- Task
Using the data below, output the first line and every line after it up to and including the line containing "Request Management with", exactly as written and with nothing added.

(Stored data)
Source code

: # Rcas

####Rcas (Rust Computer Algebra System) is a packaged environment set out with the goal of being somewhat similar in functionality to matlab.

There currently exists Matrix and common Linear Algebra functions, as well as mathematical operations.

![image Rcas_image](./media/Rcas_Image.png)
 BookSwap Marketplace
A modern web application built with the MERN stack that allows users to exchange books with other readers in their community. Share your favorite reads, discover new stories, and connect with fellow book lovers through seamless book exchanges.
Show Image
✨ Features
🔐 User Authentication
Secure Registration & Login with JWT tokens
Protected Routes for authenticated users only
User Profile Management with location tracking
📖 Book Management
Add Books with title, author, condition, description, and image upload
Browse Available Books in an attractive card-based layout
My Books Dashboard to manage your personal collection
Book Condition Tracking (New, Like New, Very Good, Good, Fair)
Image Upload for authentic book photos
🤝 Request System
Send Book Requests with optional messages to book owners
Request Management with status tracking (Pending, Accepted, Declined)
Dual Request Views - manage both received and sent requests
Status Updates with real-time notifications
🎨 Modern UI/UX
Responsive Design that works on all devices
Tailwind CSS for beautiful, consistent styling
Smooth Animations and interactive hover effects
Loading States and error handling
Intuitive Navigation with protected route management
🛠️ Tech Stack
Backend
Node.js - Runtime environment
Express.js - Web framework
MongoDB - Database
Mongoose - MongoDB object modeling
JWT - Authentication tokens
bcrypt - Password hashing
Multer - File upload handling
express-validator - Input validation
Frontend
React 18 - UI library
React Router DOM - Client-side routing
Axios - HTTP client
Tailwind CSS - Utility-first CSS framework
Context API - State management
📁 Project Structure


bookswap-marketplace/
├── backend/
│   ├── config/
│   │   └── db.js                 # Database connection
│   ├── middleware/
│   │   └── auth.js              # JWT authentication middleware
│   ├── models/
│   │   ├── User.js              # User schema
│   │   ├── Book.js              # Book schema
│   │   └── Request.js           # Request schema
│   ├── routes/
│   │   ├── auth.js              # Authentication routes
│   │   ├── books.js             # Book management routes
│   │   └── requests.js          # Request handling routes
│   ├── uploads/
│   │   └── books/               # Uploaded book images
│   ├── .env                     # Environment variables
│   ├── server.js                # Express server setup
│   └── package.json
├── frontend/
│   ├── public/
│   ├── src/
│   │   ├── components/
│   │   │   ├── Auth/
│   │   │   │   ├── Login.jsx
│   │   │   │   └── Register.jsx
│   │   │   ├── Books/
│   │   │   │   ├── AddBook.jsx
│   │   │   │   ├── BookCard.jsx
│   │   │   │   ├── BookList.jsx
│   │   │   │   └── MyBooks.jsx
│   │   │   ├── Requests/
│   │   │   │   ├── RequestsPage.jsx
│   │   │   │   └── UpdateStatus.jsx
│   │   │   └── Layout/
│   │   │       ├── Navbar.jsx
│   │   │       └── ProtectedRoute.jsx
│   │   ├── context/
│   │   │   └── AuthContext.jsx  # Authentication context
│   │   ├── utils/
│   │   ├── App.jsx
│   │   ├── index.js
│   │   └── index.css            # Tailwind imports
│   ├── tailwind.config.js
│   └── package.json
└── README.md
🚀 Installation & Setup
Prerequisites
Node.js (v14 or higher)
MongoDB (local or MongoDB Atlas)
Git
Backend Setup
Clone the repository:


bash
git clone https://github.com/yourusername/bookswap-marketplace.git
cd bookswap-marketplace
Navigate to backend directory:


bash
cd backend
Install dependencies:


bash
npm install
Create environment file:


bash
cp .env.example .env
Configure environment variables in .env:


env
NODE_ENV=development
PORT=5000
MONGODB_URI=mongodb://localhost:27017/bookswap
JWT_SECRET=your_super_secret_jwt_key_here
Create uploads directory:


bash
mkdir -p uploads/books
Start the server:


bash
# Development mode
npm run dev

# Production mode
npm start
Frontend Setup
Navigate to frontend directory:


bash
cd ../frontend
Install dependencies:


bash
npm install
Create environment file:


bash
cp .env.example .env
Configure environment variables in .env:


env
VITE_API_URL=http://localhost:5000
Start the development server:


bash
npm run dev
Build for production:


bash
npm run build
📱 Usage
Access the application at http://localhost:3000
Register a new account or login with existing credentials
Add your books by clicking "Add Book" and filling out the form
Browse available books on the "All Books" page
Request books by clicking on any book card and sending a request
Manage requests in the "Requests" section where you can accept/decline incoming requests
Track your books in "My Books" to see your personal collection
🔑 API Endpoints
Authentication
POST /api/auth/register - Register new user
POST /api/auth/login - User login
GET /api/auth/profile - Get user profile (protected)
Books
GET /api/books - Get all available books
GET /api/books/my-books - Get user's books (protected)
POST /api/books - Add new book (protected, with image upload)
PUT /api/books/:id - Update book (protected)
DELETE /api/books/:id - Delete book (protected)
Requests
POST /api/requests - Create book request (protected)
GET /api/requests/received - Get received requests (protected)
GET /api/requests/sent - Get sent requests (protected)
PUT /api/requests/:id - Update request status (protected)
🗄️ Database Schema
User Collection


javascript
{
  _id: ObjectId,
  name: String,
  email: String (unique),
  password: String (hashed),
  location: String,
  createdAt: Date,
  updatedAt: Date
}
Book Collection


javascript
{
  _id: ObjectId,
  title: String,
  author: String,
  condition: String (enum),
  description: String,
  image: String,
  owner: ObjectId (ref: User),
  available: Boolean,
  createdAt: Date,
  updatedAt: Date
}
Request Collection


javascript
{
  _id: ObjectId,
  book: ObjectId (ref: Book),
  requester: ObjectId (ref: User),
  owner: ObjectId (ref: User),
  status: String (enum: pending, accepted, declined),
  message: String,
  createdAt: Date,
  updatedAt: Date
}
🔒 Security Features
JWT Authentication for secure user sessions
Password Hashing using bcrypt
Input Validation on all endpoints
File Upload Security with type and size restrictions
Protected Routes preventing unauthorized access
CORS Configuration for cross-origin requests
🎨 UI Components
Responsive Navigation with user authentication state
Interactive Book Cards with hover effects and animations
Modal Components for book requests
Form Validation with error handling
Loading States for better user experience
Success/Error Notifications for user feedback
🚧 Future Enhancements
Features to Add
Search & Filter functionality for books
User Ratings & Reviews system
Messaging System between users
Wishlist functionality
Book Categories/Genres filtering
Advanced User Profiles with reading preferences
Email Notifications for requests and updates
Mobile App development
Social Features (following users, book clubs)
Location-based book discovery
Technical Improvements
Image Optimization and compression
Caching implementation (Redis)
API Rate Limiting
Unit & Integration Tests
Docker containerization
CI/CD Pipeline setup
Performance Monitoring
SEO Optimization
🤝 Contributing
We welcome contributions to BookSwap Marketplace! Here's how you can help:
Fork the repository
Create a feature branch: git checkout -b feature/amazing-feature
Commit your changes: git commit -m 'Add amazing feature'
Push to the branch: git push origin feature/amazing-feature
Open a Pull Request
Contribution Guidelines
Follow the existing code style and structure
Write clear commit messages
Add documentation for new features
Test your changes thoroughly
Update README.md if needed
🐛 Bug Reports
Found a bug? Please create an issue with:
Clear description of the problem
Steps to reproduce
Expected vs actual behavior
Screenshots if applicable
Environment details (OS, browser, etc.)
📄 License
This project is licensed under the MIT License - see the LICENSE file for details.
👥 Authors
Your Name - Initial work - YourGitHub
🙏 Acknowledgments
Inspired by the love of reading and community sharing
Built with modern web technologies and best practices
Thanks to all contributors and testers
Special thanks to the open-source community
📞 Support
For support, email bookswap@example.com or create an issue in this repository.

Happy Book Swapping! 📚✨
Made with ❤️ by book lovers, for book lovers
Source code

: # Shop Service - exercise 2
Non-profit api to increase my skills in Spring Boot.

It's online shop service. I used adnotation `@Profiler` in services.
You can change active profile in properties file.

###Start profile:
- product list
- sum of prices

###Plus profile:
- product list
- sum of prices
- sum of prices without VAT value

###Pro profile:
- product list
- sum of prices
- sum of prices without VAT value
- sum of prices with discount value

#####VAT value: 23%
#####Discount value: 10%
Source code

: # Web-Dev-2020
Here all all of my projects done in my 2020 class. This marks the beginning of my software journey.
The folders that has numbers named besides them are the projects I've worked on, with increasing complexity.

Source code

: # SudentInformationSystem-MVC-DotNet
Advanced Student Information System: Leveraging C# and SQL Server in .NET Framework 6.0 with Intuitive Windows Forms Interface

- Reply to the exercise
Source code

: # Rcas

####Rcas (Rust Computer Algebra System) is a packaged environment set out with the goal of being somewhat similar in functionality to matlab.

There currently exists Matrix and common Linear Algebra functions, as well as mathematical operations.

![image Rcas_image](./media/Rcas_Image.png)
 BookSwap Marketplace
A modern web application built with the MERN stack that allows users to exchange books with other readers in their community. Share your favorite reads, discover new stories, and connect with fellow book lovers through seamless book exchanges.
Show Image
✨ Features
🔐 User Authentication
Secure Registration & Login with JWT tokens
Protected Routes for authenticated users only
User Profile Management with location tracking
📖 Book Management
Add Books with title, author, condition, description, and image upload
Browse Available Books in an attractive card-based layout
My Books Dashboard to manage your personal collection
Book Condition Tracking (New, Like New, Very Good, Good, Fair)
Image Upload for authentic book photos
🤝 Request System
Send Book Requests with optional messages to book owners
Request Management with status tracking (Pending, Accepted, Declined)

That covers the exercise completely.